Post Hoc Regression Refinement via Pairwise Rankings
Kevin Tirta Wijaya, Michael Sun, Minghao Guo, Hans-Peter Seidel, Wojciech Matusik, Vahid Babaei
TL;DR
RankRefine addresses the challenge of accurate regression in data-scarce regimes by incorporating small sets of pairwise rankings as auxiliary signals. It fuses the base regressor output with a rank-based estimate derived from a Bradley–Terry likelihood via inverse-variance weighting, yielding a minimum-variance unbiased predictor under Gaussian assumptions. Theoretical analysis guarantees MAE reduction whenever the ranker variance is finite, and empirical results across nine molecular-property benchmarks and several tabular tasks demonstrate consistent improvements, even with ranker accuracies as low as ~0.55 and with modest reference budgets ($k \,\approx\,20$). The approach also works with off-the-shelf LLMs (e.g., ChatGPT-4o) and human raters, highlighting practical applicability in low-data settings and interactive decision-making contexts.
Abstract
Accurate prediction of continuous properties is essential to many scientific and engineering tasks. Although deep-learning regressors excel with abundant labels, their accuracy deteriorates in data-scarce regimes.
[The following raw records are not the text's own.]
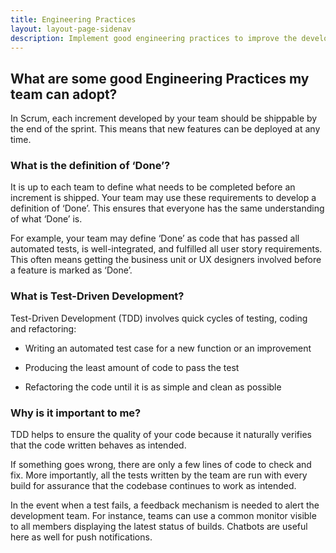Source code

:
 ```yaml
---
title: Engineering Practices
layout: layout-page-sidenav
description: Implement good engineering practices to improve the development process.
---
```


## What are some good Engineering Practices my team can adopt?

In Scrum, each increment developed by your team should be shippable by the end of the sprint. This means that new features can be deployed at any time.

### What is the definition of ‘Done’?

It is up to each team to define what needs to be completed before an increment is shipped. Your team may use these requirements to develop a definition of ‘Done’. This ensures that everyone has the same understanding of what ‘Done’ is.

For example, your team may define ‘Done’ as code that has passed all automated tests, is well-integrated, and fulfilled all user story requirements. This often means getting the business unit or UX designers involved before a feature is marked as ‘Done’.

### What is Test-Driven Development?

Test-Driven Development (TDD) involves quick cycles of testing, coding and refactoring:

- Writing an automated test case for a new function or an improvement

- Producing the least amount of code to pass the test

- Refactoring the code until it is as simple and clean as possible

### Why is it important to me?

TDD helps to ensure the quality of your code because it naturally verifies that the code written behaves as intended.

If something goes wrong, there are only a few lines of code to check and fix. More importantly, all the tests written by the team are run with every build for assurance that the codebase continues to work as intended.

In the event when a test fails, a feedback mechanism is needed to alert the development team. For instance, teams can use a common monitor visible to all members displaying the latest status of builds. Chatbots are useful here as well for push notifications.
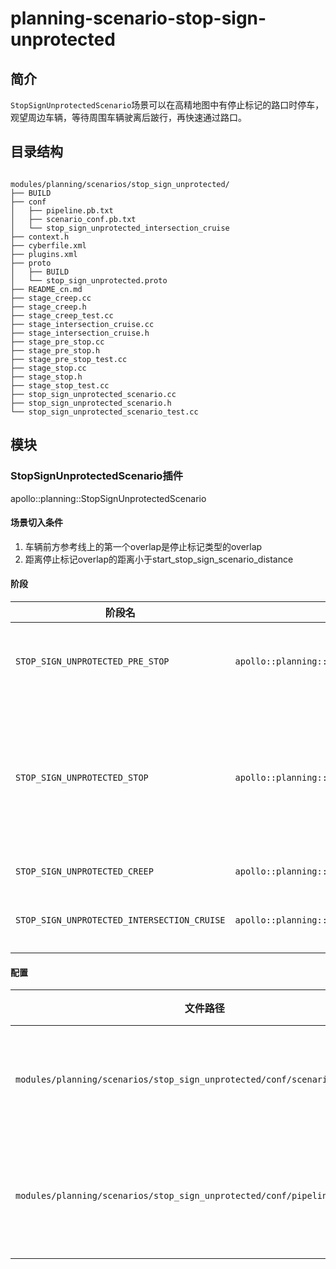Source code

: planning-scenario-stop-sign-unprotected
============

## 简介

`StopSignUnprotectedScenario`场景可以在高精地图中有停止标记的路口时停车，观望周边车辆，等待周围车辆驶离后跛行，再快速通过路口。

## 目录结构

```shell

modules/planning/scenarios/stop_sign_unprotected/
├── BUILD
├── conf
│   ├── pipeline.pb.txt
│   ├── scenario_conf.pb.txt
│   └── stop_sign_unprotected_intersection_cruise
├── context.h
├── cyberfile.xml
├── plugins.xml
├── proto
│   ├── BUILD
│   └── stop_sign_unprotected.proto
├── README_cn.md
├── stage_creep.cc
├── stage_creep.h
├── stage_creep_test.cc
├── stage_intersection_cruise.cc
├── stage_intersection_cruise.h
├── stage_pre_stop.cc
├── stage_pre_stop.h
├── stage_pre_stop_test.cc
├── stage_stop.cc
├── stage_stop.h
├── stage_stop_test.cc
├── stop_sign_unprotected_scenario.cc
├── stop_sign_unprotected_scenario.h
└── stop_sign_unprotected_scenario_test.cc

```

## 模块

### StopSignUnprotectedScenario插件

apollo::planning::StopSignUnprotectedScenario

#### 场景切入条件

  1. 车辆前方参考线上的第一个overlap是停止标记类型的overlap
  2. 距离停止标记overlap的距离小于start_stop_sign_scenario_distance
  
#### 阶段

| 阶段名                                      | 类型                                                           | 描述                                   |
| ------------------------------------------- | -------------------------------------------------------------- | -------------------------------------- |
| `STOP_SIGN_UNPROTECTED_PRE_STOP`            | `apollo::planning::StopSignUnprotectedStagePreStop`            | 停止标记前停车阶段                     |
| `STOP_SIGN_UNPROTECTED_STOP`                | `apollo::planning::StopSignUnprotectedStageStop`               | 停车观望阶段，等待周围车辆远离继续行驶 |
| `STOP_SIGN_UNPROTECTED_CREEP`               | `apollo::planning::StopSignUnprotectedStageCreep`              | 跛行阶段                               |
| `STOP_SIGN_UNPROTECTED_INTERSECTION_CRUISE` | `apollo::planning::StopSignUnprotectedStageIntersectionCruise` | 快速通过路口阶段                       |


#### 配置

| 文件路径                                                                     | 说明             |
| ---------------------------------------------------------------------------- | ---------------- |
| `modules/planning/scenarios/stop_sign_unprotected/conf/scenario_conf.pb.txt` | 场景的配置文件   |
| `modules/planning/scenarios/stop_sign_unprotected/conf/pipeline.pb.txt`      | 场景的流水线文件 |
We introduce RankRefine, a model-agnostic, plug-and-play post hoc method that refines regression with expert knowledge coming from pairwise rankings. Given a query item and a small reference set with known properties, RankRefine combines the base regressor's output with a rank-based estimate via inverse variance weighting, requiring no retraining. In molecular property prediction task, RankRefine achieves up to 10% relative reduction in mean absolute error using only 20 pairwise comparisons obtained through a general-purpose large language model (LLM) with no finetuning. As rankings provided by human experts or general-purpose LLMs are sufficient for improving regression across diverse domains, RankRefine offers practicality and broad applicability, especially in low-data settings.